The nitrogen adsorption specific surface area of carbon black is preferably 20 to 90 ^m2 /g, more preferably 30 to 60 ^m2 /g, and may be a blend of multiple carbon blacks. By setting the nitrogen adsorption specific surface area of carbon black within this range, a good balance between processability and hardness is achieved, which is preferable. In this specification, the nitrogen adsorption specific surface area of carbon black is measured in accordance with JIS K6217-2.

The rubber composition is preferably formulated with 4 to 20 parts by mass, and more preferably 8 to 10 parts by mass, of resin per 100 parts by mass of diene rubber. By formulating such an amount of resin, a good balance between elastic modulus and processability can be achieved.
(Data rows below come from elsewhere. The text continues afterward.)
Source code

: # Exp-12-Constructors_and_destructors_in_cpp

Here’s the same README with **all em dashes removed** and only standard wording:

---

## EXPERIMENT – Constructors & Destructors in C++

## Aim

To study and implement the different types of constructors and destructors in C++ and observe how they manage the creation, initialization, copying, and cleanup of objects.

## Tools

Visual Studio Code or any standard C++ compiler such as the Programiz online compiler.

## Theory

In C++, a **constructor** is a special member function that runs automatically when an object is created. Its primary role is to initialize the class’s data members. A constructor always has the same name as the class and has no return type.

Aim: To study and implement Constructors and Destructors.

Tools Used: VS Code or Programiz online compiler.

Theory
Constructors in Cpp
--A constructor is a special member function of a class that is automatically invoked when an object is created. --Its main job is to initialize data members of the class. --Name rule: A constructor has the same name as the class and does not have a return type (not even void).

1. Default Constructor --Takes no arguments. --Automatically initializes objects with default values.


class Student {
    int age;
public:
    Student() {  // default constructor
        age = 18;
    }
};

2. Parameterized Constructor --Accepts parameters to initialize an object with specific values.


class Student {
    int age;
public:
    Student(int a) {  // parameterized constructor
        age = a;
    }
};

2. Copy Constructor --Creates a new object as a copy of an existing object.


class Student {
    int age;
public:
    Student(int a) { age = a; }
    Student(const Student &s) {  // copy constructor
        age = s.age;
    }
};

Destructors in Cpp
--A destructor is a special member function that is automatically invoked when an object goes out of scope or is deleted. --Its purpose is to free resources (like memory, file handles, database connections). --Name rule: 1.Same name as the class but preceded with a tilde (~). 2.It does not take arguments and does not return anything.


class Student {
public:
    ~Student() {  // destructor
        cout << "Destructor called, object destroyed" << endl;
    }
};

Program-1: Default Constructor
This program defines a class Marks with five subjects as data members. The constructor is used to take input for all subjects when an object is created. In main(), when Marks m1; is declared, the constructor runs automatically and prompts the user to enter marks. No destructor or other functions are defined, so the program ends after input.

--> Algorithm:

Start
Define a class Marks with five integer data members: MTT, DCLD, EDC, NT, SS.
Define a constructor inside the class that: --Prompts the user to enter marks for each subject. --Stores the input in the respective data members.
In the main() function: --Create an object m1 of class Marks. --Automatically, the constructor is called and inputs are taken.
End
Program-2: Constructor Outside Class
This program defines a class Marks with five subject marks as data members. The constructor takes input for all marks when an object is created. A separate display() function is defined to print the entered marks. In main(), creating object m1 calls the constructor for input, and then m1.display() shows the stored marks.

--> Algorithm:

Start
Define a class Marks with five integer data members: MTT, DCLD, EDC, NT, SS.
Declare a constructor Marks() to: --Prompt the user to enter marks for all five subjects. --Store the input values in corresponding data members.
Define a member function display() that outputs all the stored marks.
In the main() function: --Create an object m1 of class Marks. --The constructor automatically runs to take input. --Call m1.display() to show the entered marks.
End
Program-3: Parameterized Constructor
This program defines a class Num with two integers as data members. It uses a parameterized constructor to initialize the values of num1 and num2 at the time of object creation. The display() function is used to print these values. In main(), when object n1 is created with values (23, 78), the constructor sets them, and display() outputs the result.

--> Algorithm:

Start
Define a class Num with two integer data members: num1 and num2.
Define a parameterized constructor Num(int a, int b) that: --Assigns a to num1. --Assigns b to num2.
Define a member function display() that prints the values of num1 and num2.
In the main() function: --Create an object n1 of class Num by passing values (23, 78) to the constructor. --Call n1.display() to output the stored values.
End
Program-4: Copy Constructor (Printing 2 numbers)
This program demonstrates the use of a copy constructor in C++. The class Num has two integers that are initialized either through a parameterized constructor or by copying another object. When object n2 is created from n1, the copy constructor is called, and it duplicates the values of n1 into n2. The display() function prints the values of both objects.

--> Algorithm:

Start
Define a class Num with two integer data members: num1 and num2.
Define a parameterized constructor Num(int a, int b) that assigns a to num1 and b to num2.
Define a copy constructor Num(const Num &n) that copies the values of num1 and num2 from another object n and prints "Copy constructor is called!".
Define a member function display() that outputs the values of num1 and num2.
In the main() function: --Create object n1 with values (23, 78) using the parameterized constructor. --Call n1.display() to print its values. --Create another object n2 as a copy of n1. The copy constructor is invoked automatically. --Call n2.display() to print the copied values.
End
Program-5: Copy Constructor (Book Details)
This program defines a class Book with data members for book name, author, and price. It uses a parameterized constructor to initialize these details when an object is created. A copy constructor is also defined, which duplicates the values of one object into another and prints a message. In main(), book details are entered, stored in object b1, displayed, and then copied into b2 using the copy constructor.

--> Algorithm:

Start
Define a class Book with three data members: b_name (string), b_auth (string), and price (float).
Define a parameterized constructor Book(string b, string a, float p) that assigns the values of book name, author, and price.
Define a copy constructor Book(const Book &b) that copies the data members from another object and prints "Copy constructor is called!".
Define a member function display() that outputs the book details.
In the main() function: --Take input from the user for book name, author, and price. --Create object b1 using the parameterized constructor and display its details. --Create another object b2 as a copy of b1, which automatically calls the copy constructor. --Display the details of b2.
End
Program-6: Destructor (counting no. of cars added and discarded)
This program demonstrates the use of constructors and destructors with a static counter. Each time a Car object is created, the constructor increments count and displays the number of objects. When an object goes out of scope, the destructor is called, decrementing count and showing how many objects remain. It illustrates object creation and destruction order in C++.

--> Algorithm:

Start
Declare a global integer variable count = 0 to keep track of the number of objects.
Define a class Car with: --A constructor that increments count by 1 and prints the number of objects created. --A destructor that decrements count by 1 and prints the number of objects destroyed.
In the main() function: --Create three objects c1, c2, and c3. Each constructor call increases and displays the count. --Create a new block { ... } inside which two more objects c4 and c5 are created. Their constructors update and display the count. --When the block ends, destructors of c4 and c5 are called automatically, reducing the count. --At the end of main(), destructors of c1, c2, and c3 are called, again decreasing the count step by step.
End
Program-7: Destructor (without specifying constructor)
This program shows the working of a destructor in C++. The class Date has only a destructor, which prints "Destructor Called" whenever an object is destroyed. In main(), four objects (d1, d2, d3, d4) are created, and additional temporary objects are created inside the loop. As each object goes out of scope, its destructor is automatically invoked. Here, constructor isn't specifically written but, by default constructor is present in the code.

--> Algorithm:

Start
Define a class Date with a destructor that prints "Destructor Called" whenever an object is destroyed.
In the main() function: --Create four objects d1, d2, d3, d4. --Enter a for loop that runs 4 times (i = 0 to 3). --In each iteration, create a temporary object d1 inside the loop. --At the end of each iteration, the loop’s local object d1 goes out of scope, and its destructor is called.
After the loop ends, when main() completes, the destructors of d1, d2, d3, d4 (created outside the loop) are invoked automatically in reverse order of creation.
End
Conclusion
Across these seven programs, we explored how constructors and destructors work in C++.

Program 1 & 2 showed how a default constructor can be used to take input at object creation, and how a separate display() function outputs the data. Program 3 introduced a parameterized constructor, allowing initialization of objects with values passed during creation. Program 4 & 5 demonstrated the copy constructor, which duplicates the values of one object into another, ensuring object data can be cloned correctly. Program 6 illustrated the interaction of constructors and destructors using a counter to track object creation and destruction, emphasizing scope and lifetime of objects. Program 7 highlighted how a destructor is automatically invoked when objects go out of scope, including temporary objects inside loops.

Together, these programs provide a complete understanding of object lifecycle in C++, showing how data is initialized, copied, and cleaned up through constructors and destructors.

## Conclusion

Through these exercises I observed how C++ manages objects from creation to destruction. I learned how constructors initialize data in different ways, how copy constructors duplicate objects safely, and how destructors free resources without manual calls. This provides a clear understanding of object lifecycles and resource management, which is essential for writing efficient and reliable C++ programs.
The softening point of the resin is not particularly limited, but is preferably 85°C or higher, and more preferably 90 to 100°C. By setting the softening point of the resin to 85°C or higher, it is possible to improve G' at 80°C, which is preferable. In this specification, the softening point of the resin can be measured based on ISO 4625ISO 4625.

There are no particular limitations on the resin, so long as it is one that is normally used in rubber compositions, but examples include petroleum resin, phenol resin, modified phenol resin, terpene resin, etc. Among these, petroleum resin, phenol resin, and cashew-modified phenol resin are preferred.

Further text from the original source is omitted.